BEGIN INFORMATION

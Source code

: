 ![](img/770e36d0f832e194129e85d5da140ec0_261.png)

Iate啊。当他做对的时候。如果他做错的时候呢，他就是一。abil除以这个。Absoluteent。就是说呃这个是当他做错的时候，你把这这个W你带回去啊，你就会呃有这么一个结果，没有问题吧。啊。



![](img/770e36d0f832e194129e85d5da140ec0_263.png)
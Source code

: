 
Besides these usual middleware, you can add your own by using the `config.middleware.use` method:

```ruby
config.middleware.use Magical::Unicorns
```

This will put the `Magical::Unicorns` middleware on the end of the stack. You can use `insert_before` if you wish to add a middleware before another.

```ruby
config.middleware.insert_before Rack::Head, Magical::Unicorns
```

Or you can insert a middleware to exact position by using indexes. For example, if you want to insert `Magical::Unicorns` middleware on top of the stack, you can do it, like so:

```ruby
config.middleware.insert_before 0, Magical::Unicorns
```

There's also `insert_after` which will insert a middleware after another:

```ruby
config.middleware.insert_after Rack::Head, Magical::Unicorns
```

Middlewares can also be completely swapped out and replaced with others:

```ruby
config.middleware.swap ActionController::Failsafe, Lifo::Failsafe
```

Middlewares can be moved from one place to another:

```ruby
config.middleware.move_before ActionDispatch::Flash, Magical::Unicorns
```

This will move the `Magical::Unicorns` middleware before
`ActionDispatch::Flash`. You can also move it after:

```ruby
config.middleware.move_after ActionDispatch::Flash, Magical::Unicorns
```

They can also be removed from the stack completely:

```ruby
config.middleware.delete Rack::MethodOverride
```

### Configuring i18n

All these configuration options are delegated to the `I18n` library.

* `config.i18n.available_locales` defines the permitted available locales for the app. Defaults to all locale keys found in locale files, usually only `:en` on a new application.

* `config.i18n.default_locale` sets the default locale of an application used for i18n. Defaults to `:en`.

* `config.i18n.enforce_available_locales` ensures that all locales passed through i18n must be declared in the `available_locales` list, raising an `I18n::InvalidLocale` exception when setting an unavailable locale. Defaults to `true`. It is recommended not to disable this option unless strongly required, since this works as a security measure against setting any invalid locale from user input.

END INFORMATION

THE PROBLEM: A complete, exact copy of the entries is required.

SOLUTION TO THIS TASK:
Source code

: ![](img/770e36d0f832e194129e85d5da140ec0_261.png)

Iate啊。当他做对的时候。如果他做错的时候呢，他就是一。abil除以这个。Absoluteent。就是说呃这个是当他做错的时候，你把这这个W你带回去啊，你就会呃有这么一个结果，没有问题吧。啊。



![](img/770e36d0f832e194129e85d5da140ec0_263.png)
Source code

: 
Besides these usual middleware, you can add your own by using the `config.middleware.use` method:

```ruby
config.middleware.use Magical::Unicorns
```

This will put the `Magical::Unicorns` middleware on the end of the stack. You can use `insert_before` if you wish to add a middleware before another.

```ruby
config.middleware.insert_before Rack::Head, Magical::Unicorns
```

Or you can insert a middleware to exact position by using indexes. For example, if you want to insert `Magical::Unicorns` middleware on top of the stack, you can do it, like so:

```ruby
config.middleware.insert_before 0, Magical::Unicorns
```

There's also `insert_after` which will insert a middleware after another:

```ruby
config.middleware.insert_after Rack::Head, Magical::Unicorns
```

Middlewares can also be completely swapped out and replaced with others:

```ruby
config.middleware.swap ActionController::Failsafe, Lifo::Failsafe
```

Middlewares can be moved from one place to another:

```ruby
config.middleware.move_before ActionDispatch::Flash, Magical::Unicorns
```

This will move the `Magical::Unicorns` middleware before
`ActionDispatch::Flash`. You can also move it after:

```ruby
config.middleware.move_after ActionDispatch::Flash, Magical::Unicorns
```

They can also be removed from the stack completely:

```ruby
config.middleware.delete Rack::MethodOverride
```

### Configuring i18n

All these configuration options are delegated to the `I18n` library.

* `config.i18n.available_locales` defines the permitted available locales for the app. Defaults to all locale keys found in locale files, usually only `:en` on a new application.

* `config.i18n.default_locale` sets the default locale of an application used for i18n. Defaults to `:en`.

* `config.i18n.enforce_available_locales` ensures that all locales passed through i18n must be declared in the `available_locales` list, raising an `I18n::InvalidLocale` exception when setting an unavailable locale. Defaults to `true`. It is recommended not to disable this option unless strongly required, since this works as a security measure against setting any invalid locale from user input.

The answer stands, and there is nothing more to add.